Encore une fois, les collaborateurs des deux députés partagent leur inquiétude par écrit. « Je ne pense pas que ce soit très casher. Mais oui la perm’ est libre », écrit le collaborateur de Pacôme Rupin que nous n’avons pas pu joindre. « C’est pour ça que je te préviens. Je ne peux rien faire de plus malheureusement […], tu connais Laetitia », répond alors Sophie, qui explique aujourd’hui qu’elle avait peur de perdre son emploi si elle s’y opposait.

Cette pratique est pourtant interdite à la fois par le règlement de l’Assemblée, par le guide de la Commission nationale des comptes de campagne et par le code électoral. « Les permanences parlementaires sont consacrées au travail parlementaire du député et non à ses campagnes électorales, et aucun parlementaire n’est censé ignorer cette règle », explique la Commission nationale des comptes de campagne à Mediapart. Et de rappeler : « Cela est contraire à l’article L52-8 du code électoral, qui précise que l’argent des personnes morales ne peut intervenir dans une campagne électorale. »
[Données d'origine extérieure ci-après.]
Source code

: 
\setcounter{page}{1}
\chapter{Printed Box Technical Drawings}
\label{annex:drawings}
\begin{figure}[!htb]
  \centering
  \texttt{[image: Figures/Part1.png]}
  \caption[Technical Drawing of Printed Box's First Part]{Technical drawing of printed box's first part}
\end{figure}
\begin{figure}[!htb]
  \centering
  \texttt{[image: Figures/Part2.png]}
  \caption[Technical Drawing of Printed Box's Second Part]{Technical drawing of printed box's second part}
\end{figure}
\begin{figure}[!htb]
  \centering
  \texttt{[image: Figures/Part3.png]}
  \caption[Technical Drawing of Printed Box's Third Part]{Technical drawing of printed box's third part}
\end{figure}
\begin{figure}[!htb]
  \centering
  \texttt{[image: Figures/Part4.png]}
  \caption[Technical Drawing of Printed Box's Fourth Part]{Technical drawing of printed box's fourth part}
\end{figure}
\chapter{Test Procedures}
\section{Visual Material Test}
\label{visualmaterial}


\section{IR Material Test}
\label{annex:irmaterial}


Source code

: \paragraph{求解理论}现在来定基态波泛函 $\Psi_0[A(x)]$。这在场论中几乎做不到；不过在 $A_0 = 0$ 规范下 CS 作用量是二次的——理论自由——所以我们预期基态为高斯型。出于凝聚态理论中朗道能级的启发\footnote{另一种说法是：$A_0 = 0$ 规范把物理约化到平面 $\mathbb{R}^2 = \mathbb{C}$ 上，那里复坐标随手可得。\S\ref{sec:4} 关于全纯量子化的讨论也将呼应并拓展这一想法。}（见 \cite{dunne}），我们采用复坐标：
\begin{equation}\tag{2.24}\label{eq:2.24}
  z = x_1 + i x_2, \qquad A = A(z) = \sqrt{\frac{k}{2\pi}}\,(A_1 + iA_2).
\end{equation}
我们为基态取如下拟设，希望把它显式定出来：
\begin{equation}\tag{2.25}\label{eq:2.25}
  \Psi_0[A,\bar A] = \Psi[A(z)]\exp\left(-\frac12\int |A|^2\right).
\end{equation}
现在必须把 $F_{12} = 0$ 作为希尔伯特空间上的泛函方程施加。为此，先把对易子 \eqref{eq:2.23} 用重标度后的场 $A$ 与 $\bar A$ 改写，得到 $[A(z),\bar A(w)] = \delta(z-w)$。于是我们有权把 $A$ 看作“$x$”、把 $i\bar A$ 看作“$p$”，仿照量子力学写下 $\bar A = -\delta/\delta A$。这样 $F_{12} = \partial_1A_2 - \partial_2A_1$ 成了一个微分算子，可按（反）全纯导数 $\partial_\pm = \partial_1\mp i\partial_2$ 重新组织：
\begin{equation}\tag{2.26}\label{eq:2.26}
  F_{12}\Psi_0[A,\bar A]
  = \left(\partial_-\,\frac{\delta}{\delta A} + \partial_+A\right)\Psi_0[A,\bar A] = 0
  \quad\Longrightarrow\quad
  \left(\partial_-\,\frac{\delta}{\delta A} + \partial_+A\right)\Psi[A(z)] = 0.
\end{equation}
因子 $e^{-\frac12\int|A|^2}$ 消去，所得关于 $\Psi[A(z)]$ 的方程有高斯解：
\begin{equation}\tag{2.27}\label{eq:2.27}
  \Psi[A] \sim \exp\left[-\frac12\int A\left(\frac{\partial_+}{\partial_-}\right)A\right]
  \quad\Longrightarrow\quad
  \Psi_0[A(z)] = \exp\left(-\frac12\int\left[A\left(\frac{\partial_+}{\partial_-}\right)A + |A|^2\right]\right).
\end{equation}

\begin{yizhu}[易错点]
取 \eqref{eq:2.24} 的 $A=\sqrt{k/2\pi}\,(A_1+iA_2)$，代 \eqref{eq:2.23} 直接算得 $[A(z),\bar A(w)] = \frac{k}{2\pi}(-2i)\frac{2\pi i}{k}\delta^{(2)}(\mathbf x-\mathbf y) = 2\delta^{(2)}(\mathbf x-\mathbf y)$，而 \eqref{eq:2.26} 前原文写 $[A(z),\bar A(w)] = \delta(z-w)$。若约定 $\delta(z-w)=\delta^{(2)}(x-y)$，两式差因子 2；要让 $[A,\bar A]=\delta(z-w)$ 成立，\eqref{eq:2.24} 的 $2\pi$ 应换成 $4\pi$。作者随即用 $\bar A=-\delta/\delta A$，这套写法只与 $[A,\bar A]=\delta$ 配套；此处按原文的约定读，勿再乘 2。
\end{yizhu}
D’après nos informations, Laetitia Avia a aussi fait travailler au moins deux de ses assistants parlementaires actuels pour les élections municipales de septembre à mars, c’est-à-dire jusqu’à l’élection du premier tour. De nombreux messages montrent que ses collaborateurs étaient mobilisés sur leur temps de travail parlementaire et non pas sur un temps bénévole.

Le 21 septembre 2019, la députée permet même à Sophie, sa collaboratrice, de dégager du temps pour qu’elle se mette à la disposition de Christine Mounau, qu’elle pousse alors pour être tête de liste LREM à la place de Sandrine Mazetier. « S’il faut que tu allèges tes journées les prochains jours pour bosser pour elle, pour passer un peu de temps avec elle, pas de problème de mon côté », lui envoie Laetitia Avia. « [Ma collaboratrice] va se mettre à ta disposition pour t’aider à préparer ton dossier. Elle va aussi t’envoyer les notes de préparation de mes rdv circo », confirme-t-elle ensuite par écrit à Christine Mounau.

Là encore, l’avocat de la députée dément et rappelle que les collaborateurs « sont rémunérés au forfait jour », et qu’ils organisent donc « leur journée de travail en autonomie et responsabilité ». D’après sa cliente, si Sophie a travaillé pour la campagne, c’était sur son temps libre donc, « toujours sur la base du volontariat » et « parce qu’elle est par ailleurs militante et animatrice locale de LREM ». Selon lui, cette collaboratrice n’a « pas assisté à la majorité des nombreux événements et actions de campagne, y compris des plus importants ». Il ajoute enfin que les deux autres collaborateurs « étaient très éloignés de la campagne municipale ».

Mais là encore, la collaboratrice en question dément. En septembre, Sophie a ainsi participé à deux réunions de campagne , le 1er au QG de LREM et le 15 à la permanence. D’après le relevé des jours travaillés du mois de septembre que nous nous sommes procuré, ces deux dates ont été considérées comme du temps de travail parlementaire payé par l’Assemblée.

En octobre ensuite, Laetita Avia souhaite se présenter sur la liste du XIIe et charge alors Sophie de lui écrire sa lettre de motivation, qu’elle doit remettre au Conseil départemental d’investiture (CDI). Elle lui demande aussi de préparer un mail à destination des militants et précise à sa collaboratrice de lui envoyer ce courrier via sa messagerie « En Marche » et non « Assemblée nationale ». « Elle savait qu’elle ne pouvait pas envoyer de mail campagne depuis l’adresse Assemblée, car cela constituait une preuve qu’elle ne respectait pas la loi », explique Sophie.